African broadcasting giant MultiChoice Group (MCG) has revealed that revenue fell by 1% to ZAR28.3bn (US$1.54bn) during the six months ending September 30 this year, as the group battled local and global economic headwinds.
MCG said that factors contributing to the slight fall in profitability included the ongoing South African load-shedding energy crisis, cost of living pressures and sharp depreciation in local currencies against the local dollar.
However, the group maintained a trading profit margin of 3% in the rest of Africa (ROA) – a ZAR2.2bn improvement year on year – and delivered a 31% trading margin in South Africa.

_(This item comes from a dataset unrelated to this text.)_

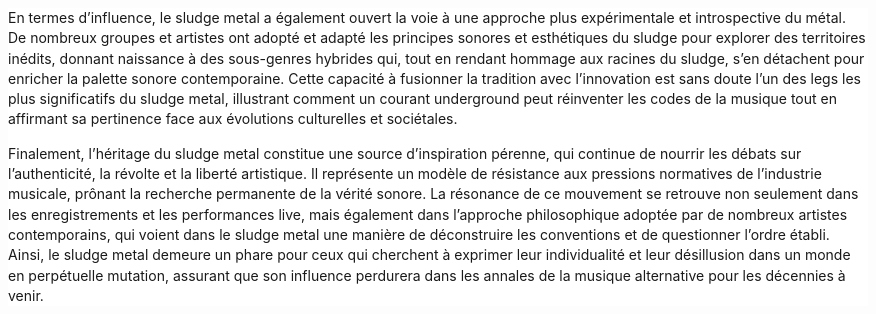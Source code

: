 En termes d’influence, le sludge metal a également ouvert la voie à une approche plus expérimentale et introspective du métal. De nombreux groupes et artistes ont adopté et adapté les principes sonores et esthétiques du sludge pour explorer des territoires inédits, donnant naissance à des sous-genres hybrides qui, tout en rendant hommage aux racines du sludge, s’en détachent pour enricher la palette sonore contemporaine. Cette capacité à fusionner la tradition avec l’innovation est sans doute l’un des legs les plus significatifs du sludge metal, illustrant comment un courant underground peut réinventer les codes de la musique tout en affirmant sa pertinence face aux évolutions culturelles et sociétales.

Finalement, l’héritage du sludge metal constitue une source d’inspiration pérenne, qui continue de nourrir les débats sur l’authenticité, la révolte et la liberté artistique. Il représente un modèle de résistance aux pressions normatives de l’industrie musicale, prônant la recherche permanente de la vérité sonore. La résonance de ce mouvement se retrouve non seulement dans les enregistrements et les performances live, mais également dans l’approche philosophique adoptée par de nombreux artistes contemporains, qui voient dans le sludge metal une manière de déconstruire les conventions et de questionner l’ordre établi. Ainsi, le sludge metal demeure un phare pour ceux qui cherchent à exprimer leur individualité et leur désillusion dans un monde en perpétuelle mutation, assurant que son influence perdurera dans les annales de la musique alternative pour les décennies à venir.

Group trading profit increased 18% on an organic and like-for-like basis, though that drops to a 10% improvement when MSG’s recent investment in its streamer Showmax is considered.
Active in 50 markets across sub-Saharan Africa, the company operates dozens of channels and entertainment platforms, including pay TV service M-Net, the DStv satellite offering and Showmax.
Subscription revenues were reported as 3% higher, attributed to strong growth in ROA (+14%) and Showmax (+25%), offset by pressure on the South African business.
MCG increased its spending on local content by 16% year on year, boosting its library to almost 80,000 hours with new series such as M-Net series launch 1802: Love Defies time, and Shaka iLembe on Mzansi Magic.
The investment in local programming drove up content costs by 10%. MCG’s SuperSport service performed strongly after broadcasting the Rugby World Cup, Netball World Cup and FIFA Women’s World Cup.
Calvo Mawela, group CEO said: “We delivered a resilient performance in a challenging macro and consumer environment by implementing various initiatives to protect the economics of the business.
“We remain focused on developing our leading entertainment platform that caters for consumer needs across sub-Saharan Africa, on leveraging our footprint to build a differentiated ecosystem and on developing additional revenue streams.”